2. If the client is able to prove that he has suffered damage or loss due to an error on the part of the contracted party that would have been avoided had the contracted party observed due care, then the contracted party shall be held liable for that damage or loss up to the fee the contracted party has received for his work within the assignment in question, unless in the case of intent or gross negligence on the part of the contracted party. In the event of consultancy/advisory work lasting longer than six months, this liability shall be limited to no more than the amount invoiced for the last six months.

3. The client indemnifies the contracted party against third-party claims owing to damage or loss caused because the client has provided the contracted party with incorrect or incomplete information, unless the client is able to demonstrate that the damage or loss is not related to imputable acts or omissions on his part or that it ensues from the intent or gross negligence on the part of the contracted party.
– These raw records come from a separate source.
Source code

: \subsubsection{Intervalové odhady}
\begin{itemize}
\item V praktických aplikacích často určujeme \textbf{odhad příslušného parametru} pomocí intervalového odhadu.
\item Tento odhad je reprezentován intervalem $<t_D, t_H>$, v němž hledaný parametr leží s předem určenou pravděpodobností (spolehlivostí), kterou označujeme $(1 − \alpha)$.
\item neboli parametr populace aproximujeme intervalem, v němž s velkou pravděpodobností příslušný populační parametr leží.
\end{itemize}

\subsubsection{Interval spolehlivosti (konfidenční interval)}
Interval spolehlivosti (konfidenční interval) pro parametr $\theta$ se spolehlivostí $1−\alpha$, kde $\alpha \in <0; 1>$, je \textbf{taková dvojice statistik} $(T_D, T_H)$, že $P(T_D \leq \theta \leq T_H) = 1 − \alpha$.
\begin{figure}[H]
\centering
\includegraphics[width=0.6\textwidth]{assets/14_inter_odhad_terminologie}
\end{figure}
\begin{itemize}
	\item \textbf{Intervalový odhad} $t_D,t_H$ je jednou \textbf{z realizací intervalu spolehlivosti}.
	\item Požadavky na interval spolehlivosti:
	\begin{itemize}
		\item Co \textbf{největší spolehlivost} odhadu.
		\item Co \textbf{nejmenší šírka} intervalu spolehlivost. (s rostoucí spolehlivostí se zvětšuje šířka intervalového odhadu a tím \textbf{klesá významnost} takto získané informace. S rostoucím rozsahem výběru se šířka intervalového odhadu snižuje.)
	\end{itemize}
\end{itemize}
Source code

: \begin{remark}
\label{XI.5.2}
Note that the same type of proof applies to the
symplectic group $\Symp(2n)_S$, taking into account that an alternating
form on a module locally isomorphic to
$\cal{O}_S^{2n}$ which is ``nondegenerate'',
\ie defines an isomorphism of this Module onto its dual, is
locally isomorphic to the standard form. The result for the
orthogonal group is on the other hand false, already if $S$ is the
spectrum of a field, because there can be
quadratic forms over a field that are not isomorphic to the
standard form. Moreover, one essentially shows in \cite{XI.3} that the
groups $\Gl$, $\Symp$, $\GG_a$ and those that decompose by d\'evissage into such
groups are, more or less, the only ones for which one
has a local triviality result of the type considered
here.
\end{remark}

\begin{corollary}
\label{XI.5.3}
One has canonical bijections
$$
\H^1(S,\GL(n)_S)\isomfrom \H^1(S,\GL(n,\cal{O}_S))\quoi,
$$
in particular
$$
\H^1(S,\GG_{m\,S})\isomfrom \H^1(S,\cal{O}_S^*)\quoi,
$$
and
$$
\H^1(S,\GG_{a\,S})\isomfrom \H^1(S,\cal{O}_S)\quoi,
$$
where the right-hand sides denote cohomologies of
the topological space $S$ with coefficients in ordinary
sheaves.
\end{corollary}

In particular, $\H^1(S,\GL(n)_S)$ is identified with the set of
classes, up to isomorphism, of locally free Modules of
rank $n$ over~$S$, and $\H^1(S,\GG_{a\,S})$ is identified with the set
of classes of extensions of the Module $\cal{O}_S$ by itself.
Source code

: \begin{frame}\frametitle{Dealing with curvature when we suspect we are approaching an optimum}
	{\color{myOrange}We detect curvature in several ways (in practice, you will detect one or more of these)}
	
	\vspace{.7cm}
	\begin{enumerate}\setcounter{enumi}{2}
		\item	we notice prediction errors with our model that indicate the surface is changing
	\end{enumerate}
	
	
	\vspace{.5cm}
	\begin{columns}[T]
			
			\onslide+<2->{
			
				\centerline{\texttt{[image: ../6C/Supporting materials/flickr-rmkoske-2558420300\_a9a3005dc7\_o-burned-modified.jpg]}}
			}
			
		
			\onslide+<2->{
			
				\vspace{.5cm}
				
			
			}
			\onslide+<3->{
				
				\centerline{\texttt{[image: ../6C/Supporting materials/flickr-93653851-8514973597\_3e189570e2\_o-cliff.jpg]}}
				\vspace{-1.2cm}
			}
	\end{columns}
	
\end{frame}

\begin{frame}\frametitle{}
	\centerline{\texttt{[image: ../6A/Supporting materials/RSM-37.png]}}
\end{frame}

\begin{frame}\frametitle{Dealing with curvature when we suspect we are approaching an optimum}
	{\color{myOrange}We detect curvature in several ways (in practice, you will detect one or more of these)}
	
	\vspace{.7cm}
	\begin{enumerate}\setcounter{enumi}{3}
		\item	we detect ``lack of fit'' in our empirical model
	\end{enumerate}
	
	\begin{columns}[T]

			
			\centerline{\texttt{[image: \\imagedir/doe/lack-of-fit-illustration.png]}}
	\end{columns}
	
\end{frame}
4. The limitation of liability laid down in the 2nd paragraph of this stipulation also applies to third parties the contracted party has engaged for implementation, who may consequently invoke this limitation of liability directly.

Article 14 Due date
Unless these general terms and conditions stipulate otherwise, the client’s rights of action and all other powers on any ground related to work performed by the contracted party shall expire in any event after one year after the date upon which the client became aware of or could reasonably have become aware of the existence of these rights and powers.

Article 15 Conversion
If and insofar as based on grounds of reasonability and fairness, or if the unreasonably incriminating character of any stipulation of these terms and conditions cannot be invoked, then the stipulation in question shall in any event be accorded a meaning and tenor so that it can be invoked nevertheless.

Article 16 Contradictory clauses
1. In the event that these general terms and conditions and the confirmation of the assignment contain conflicting conditions, then the conditions set in the confirmation of the assignment shall prevail at all times.

2. In the event that the client follows his own general terms and conditions, then these general terms and conditions of the contracted party shall prevail, even if the client’s terms and conditions may stipulate that the client’s terms and conditions prevail in that case.

Article 17 Takeover of staff
During implementation of the work, and within one year after completion of the work, none of the parties may employ persons the other party has engaged in the implementation of the work nor discuss employment with these persons, other than in consultation with the other party.

Article 18 Applicable law and choice of forum
1. All agreements between the client and the contracted party to which these general terms and conditions apply, are governed by Netherlands law.

2. All disputes ensuing from the agreements between the client and the contracted party to which these general terms and conditions apply, shall be settled by the court of competent jurisdiction in the region in which the contracted party is domiciled.

3. Notwithstanding the stipulation of the 2nd paragraph, the client and the contracted party may agree to submit disputes to a disputes tribunal.